Gęsi
i tylko żal mi gęsi
bo klucz za kluczem ku obcym krajom
i nie żal mi że lecą
lecz żal że nie wracają
i tylko żal tych gniazd
co śpią w trzcinach utkane
i trwają w swych tęsknotach
czekając na nieznane
i jeszcze żal mi piskląt
choć imion dziś nie mają
to przecież nowe gniazda
od nowa gdzieś utkają
dziś dużo mamy żalu
i chmur złych na jeziorze
lecz chmury niosą burze
po burzy zawsze zorze
02.06.2007
Komentarze (14)
Wiersz piekny, ale gęsi... wracaja. Nie od razu, ale
wracają, jak tylko na polach zazielenią się wiosenne
zboża, można ich zobaczyć tysiące. Zresztą... nie
miałby w końcu kto odlatywać...
Jestem pod wrażeniem tego wiersza.Piękna metaforyczna
treść i do tego napisana w taki sposób ,ze odnosi się
wrażenie jakby ten wiersz "fruwał' gdzieś w
przestworzach razem z tymi ptakami....
Odczucie po przeczytaniu wiersza...to jedno, że żal
tych co opuszczają kraj lecąc za lepszym losem, za
stabilnością lub perspektywą życia...za większymi
pieniędzmi. Teraz jeszcze mówią, "Że jak zarobią..to
wrócą"...ale jak nas uczy historia, niewielu to czyni.
Pozostają gdzieś daleko...często do końca życia
tęskniąc za tym co za nimi... Pięknie to napisałeś.
bardzo refleksyjny wiersz, o potrzebie wędrowania, ale
i o powrotach, ktorych nie będzie
odlatują w tęsknocie za światem lepszym, chwilom
niespiesznym, odlatują by powrócić - po co? by docenic
to co zostawili - oni, my, wy - szukając wciąż nowych
horyzontów, marzeń spełnienia, niedoścignionych lądów,
nieodkrytych uczuć - pięknie prawdziwy wiersz -
refleksyjnie czysty - rytmicznie doskonały - a co
najważniejsze - życiem pisany! pozdrawiam Cię pamięcią
Ciekawy wiersz metaforyczny.

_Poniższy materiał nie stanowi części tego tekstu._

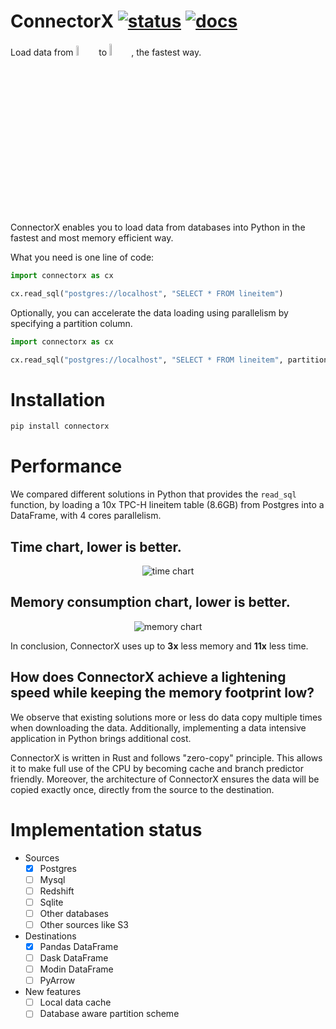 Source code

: # ConnectorX [![status][ci_badge]][ci_page] [![docs][docs_badge]][docs_page]

[ci_badge]: https://github.com/sfu-db/connector-agent/workflows/ci/badge.svg
[ci_page]: https://github.com/sfu-db/connector-agent/actions

[docs_badge]: https://github.com/sfu-db/connector-agent/workflows/docs/badge.svg
[docs_page]: https://sfu-db.github.io/connector-agent/connector_agent/

Load data from <img src="https://raw.githubusercontent.com/sfu-db/connector-agent/main/assets/sources.gif" width="6.5%" style="margin-bottom: -2px"/> to <img src="https://raw.githubusercontent.com/sfu-db/connector-agent/main/assets/destinations.gif" width="7%" style="margin-bottom: -2px"/>, the fastest way.


ConnectorX enables you to load data from databases into Python in the fastest and most memory efficient way.

What you need is one line of code:
```python
import connectorx as cx

cx.read_sql("postgres://localhost", "SELECT * FROM lineitem")
```

Optionally, you can accelerate the data loading using parallelism by specifying a partition column.
```python
import connectorx as cx

cx.read_sql("postgres://localhost", "SELECT * FROM lineitem", partition_on="l_orderkey", partition_num=10)
```

# Installation

```bash
pip install connectorx
```
# Performance

We compared different solutions in Python that provides the `read_sql` function, by loading a 10x TPC-H lineitem table (8.6GB) from Postgres into a DataFrame, with 4 cores parallelism. 

## Time chart, lower is better.
<p align="center"><img alt="time chart" src="https://raw.githubusercontent.com/sfu-db/connector-agent/main/assets/time.svg"/></p>

## Memory consumption chart, lower is better.
<p align="center"><img alt="memory chart" src="https://raw.githubusercontent.com/sfu-db/connector-agent/main/assets/memory.svg"/></p>


In conclusion, ConnectorX uses up to **3x** less memory and **11x** less time.

## How does ConnectorX achieve a lightening speed while keeping the memory footprint low?

We observe that existing solutions more or less do data copy multiple times when downloading the data.
Additionally, implementing a data intensive application in Python brings additional cost.

ConnectorX is written in Rust and follows "zero-copy" principle.
This allows it to make full use of the CPU by becoming cache and branch predictor friendly. Moreover, the architecture of ConnectorX ensures the data will be copied exactly once, directly from the source to the destination.

# Implementation status

* Sources
  - [x] Postgres
  - [ ] Mysql
  - [ ] Redshift
  - [ ] Sqlite
  - [ ] Other databases
  - [ ] Other sources like S3
* Destinations
  - [x] Pandas DataFrame
  - [ ] Dask DataFrame
  - [ ] Modin DataFrame
  - [ ] PyArrow
* New features
  - [ ] Local data cache
  - [ ] Database aware partition scheme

Niestety coraz więcej
tych gęsi odlatuje nie mając warunków u nas w kraju.
"po burzy zawsze zorze" - mam nadzieję że tak też
będzie, powiało na koniec optymizmem.
Te prawdziwe powracają, te z wiersza niestety w
większości nie.
Wiersz nostalgiczny.Jest w nim żal ,tęsknota..ale i
zorza..Na koniec powiało optymizmem.Jak w życiu,jak w
życiu..
Jestem raczej wybredna czytelniczka ale ten wiersz
potrafil od pierwszej zwrotki mnie wciagnac w
nietuzinkowy temat i opracowanie...
Po smutku zawsze przychodzi pora radości, więc choć
dziś żal ściska serce- jutro wstanie nowy szczęśliwy
dzień. Ładny i optymistyczny wiersz.
ładny, niedopowiedziany - a jednak z oczywistym sensem
- wiersz, rymy delikatne i optymistyczna puenta nadają
mu tęskny nastrój :)
Fajna metafora- "ci odlatują, ci zostają..."- jak w
piosence. I te pisklęta niewyklute i pozbawione
wlaściwego gniazda. Ukłony w stronę twojej poezji.
Dzięki za cenne wskazówki - wykorzystam.
No no ale tym razem metaforycznie te "gęsi " lecące na
zachód ...coraz ich więcej odlatuje niestety i nie
wraca...nadzieją tylko ta zorza:) melodyjnie i
rytmicznie ..bomba!
dzisiaj kwituję krótko - celne spostrzeżenia i
podzielam Twe uczucia, żal mi odlatujących kluczy.